Step 1: Extract the new bundle

Poolside provides the new bundle as a tarball. Extract it to a directory of your choice, then set a shell variable for the new bundle root:
export NEW_BUNDLE=<path-to-new-bundle>

Step 2: Review the values file

Reuse the inference_values.yaml file from your previous deployment. Poolside notes any required values changes in the release notes. The new bundle contains the reference values.yaml for the inference chart at charts/inference/values.yaml. Use it as a reference while reviewing your existing file.

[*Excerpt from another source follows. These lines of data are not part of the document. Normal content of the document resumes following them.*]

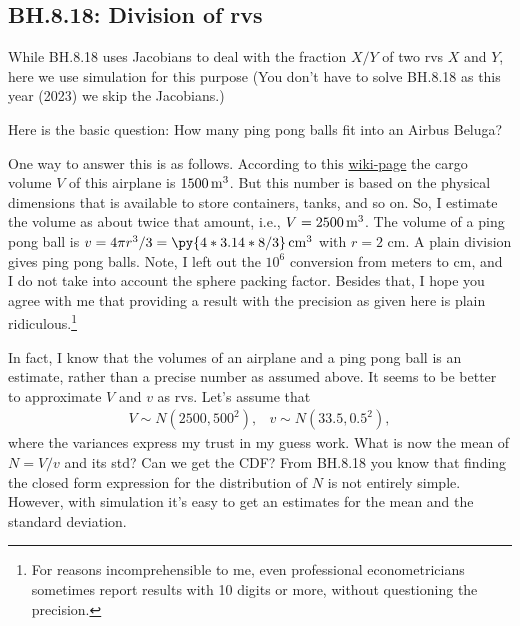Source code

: \subsection{BH.8.18: Division of rvs}





While BH.8.18 uses Jacobians to deal with the fraction $X/Y$ of two rvs $X$ and $Y$, here we use simulation for this purpose
(You don't have to solve BH.8.18 as this year (2023) we skip the Jacobians.)

Here is the basic question: How many ping pong balls fit into an Airbus Beluga?


One way to answer this is as follows.
According to this \href{https://en.wikipedia.org/wiki/Airbus\_Beluga}{wiki-page} the cargo volume $V$ of this airplane is $1500 \,\mathrm{m}^{3}$.
But this number is based on the physical dimensions that is available to store containers, tanks, and so on.
So, I estimate the volume as about twice that amount, i.e., $V = 2500 \,\mathrm{m}^{3}$.
The volume of a ping pong ball is $v = 4 \pi r^3/3  = \py{4*3.14*8/3} \cm^{3}$ with $r=2$ cm.
A plain division gives  ping pong balls.
Note, I left out the $10^{6}$ conversion from meters to cm, and I do not take into  account the sphere packing factor.
Besides that, I hope you agree with me that providing a result with the precision as given here is plain ridiculous.\footnote{For reasons incomprehensible to me, even professional econometricians sometimes  report results with 10 digits or more, without questioning the precision.}


In fact, I know that the volumes of an airplane and a ping pong ball is an estimate, rather than a precise number as assumed above.
It seems to be better to approximate $V$ and $v$ as rvs.
Let's assume that
   \begin{align*}
V \sim N(2500, 500^{2}), & v \sim N(33.5, 0.5^{2}),
\end{align*}
where the variances express my trust in my guess work.
What is now the mean of $N = V/v$ and its std? Can we get the CDF?
From BH.8.18 you know that finding the closed form expression for the distribution of $N$ is not entirely simple.
However, with simulation it's easy to get an estimates for the mean and the standard deviation.


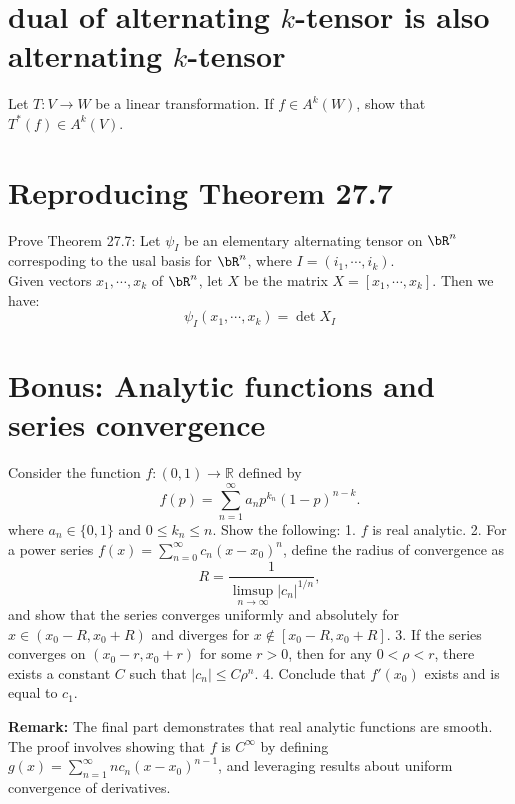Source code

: \documentclass[lang=cn,11pt]{template}
\begin{document}
\section{dual of alternating \(k\)-tensor is also alternating \(k\)-tensor}
Let \( T : V \to W \) be a linear transformation. If \( f \in A^k(W) \), show that \( T^\ast(f) \in A^k(V) \).

\section{Reproducing Theorem 27.7}
Prove Theorem 27.7: Let $\psi_I$ be an elementary alternating tensor on $\bR^n$ correspoding to the usal basis for $\bR^n$, where $I = (i_1, \cdots, i_k)$. \\
Given vectors $x_1, \cdots, x_k$ of $\bR^n$, let $X$ be the matrix $X = [x_1, \cdots, x_k]$. Then we have:
$$
\psi_I (x_1, \cdots, x_k) = \det X_I
$$

\section{Bonus: Analytic functions and series convergence}
Consider the function \( f : (0, 1) \to \mathbb{R} \) defined by
\[
f(p) = \sum_{n=1}^\infty a_n p^{k_n}(1-p)^{n-k}.
\]
where \( a_n \in \{0, 1\} \) and \( 0 \leq k_n \leq n \). Show the following:
1. \( f \) is real analytic.
2. For a power series \( f(x) = \sum_{n=0}^\infty c_n(x-x_0)^n \), define the radius of convergence as
\[
R = \frac{1}{\limsup_{n \to \infty} |c_n|^{1/n}},
\]
and show that the series converges uniformly and absolutely for \( x \in (x_0 - R, x_0 + R) \) and diverges for \( x \not\in [x_0 - R, x_0 + R] \).
3. If the series converges on \( (x_0-r, x_0+r) \) for some \( r > 0 \), then for any \( 0 < \rho < r \), there exists a constant \( C \) such that \( |c_n| \leq C \rho^n \).
4. Conclude that \( f'(x_0) \) exists and is equal to \( c_1 \).

\textbf{Remark:} The final part demonstrates that real analytic functions are smooth. The proof involves showing that \( f \) is \( C^\infty \) by defining \( g(x) = \sum_{n=1}^\infty n c_n (x-x_0)^{n-1} \), and leveraging results about uniform convergence of derivatives.
\end{document}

Step 3: Upload the new container images

The new bundle ships updated container images in ./containers/. Authenticate skopeo to your ECR registry, then push the images to the same repositories that the inference release uses:
aws ecr get-login-password --region <aws-region> \
  | skopeo login --username AWS --password-stdin <account-id>.dkr.ecr.<aws-region>.amazonaws.com

cd $NEW_BUNDLE
./scripts/upload_images.sh <account-id>.dkr.ecr.<aws-region>.amazonaws.com
The image tags are specific to the new bundle, not fixed values. After the upload completes, confirm the atlas tag that was pushed before you continue:
aws ecr describe-images --repository-name atlas --region <aws-region> \
  --query 'sort_by(imageDetails,&imagePushedAt)[-1].imageTags' --output text

Step 4: Dry-run the upgrade (optional)

Preview the changes before you apply them:
helm upgrade inference \
  $NEW_BUNDLE/charts/inference \
  -f <path-to-inference-values.yaml> \
  -n poolside-models --dry-run --debug | less

Step 5: Apply the upgrade

Run the upgrade and watch the pods roll. The pods should return to a Running state when the upgrade completes:
helm upgrade inference \
  $NEW_BUNDLE/charts/inference \
  -f <path-to-inference-values.yaml> \
  -n poolside-models

kubectl get pods -n poolside-models -w

Step 6: Update models (optional)

You can add, update, or remove model checkpoints as part of this upgrade rather than as a separate operation. Make the model edits in the same inference_values.yaml file you reviewed in Step 2, before you run the helm upgrade in Step 5. The single helm upgrade then reconciles both the new chart and the model changes. For the full procedure to add, update, or remove models, see Manage models on Amazon EKS. You can also run those changes separately at any time after the upgrade.

Verification

Confirm the release is deployed:
helm history inference -n poolside-models
Verify that all pods are healthy:
kubectl get pods -n poolside-models
Confirm that the inference endpoints still serve traffic, where <model-hostname> is the ingressHost of a model under models:
curl -s https://<model-hostname>/v1/models \
  -H "Authorization: Bearer <vllm-api-key>"
If API key authentication is off, omit the Authorization header.

Troubleshooting

  • Pods stuck pulling images: Verify that the new tag is present in the atlas ECR repository and that the GPU node group’s instance role still has the AmazonEC2ContainerRegistryReadOnly policy.
  • Model pods stuck in Init: Each model re-downloads its checkpoint from S3 on restart. Check the init container logs and confirm the checkpoint paths in inference_values.yaml are still valid.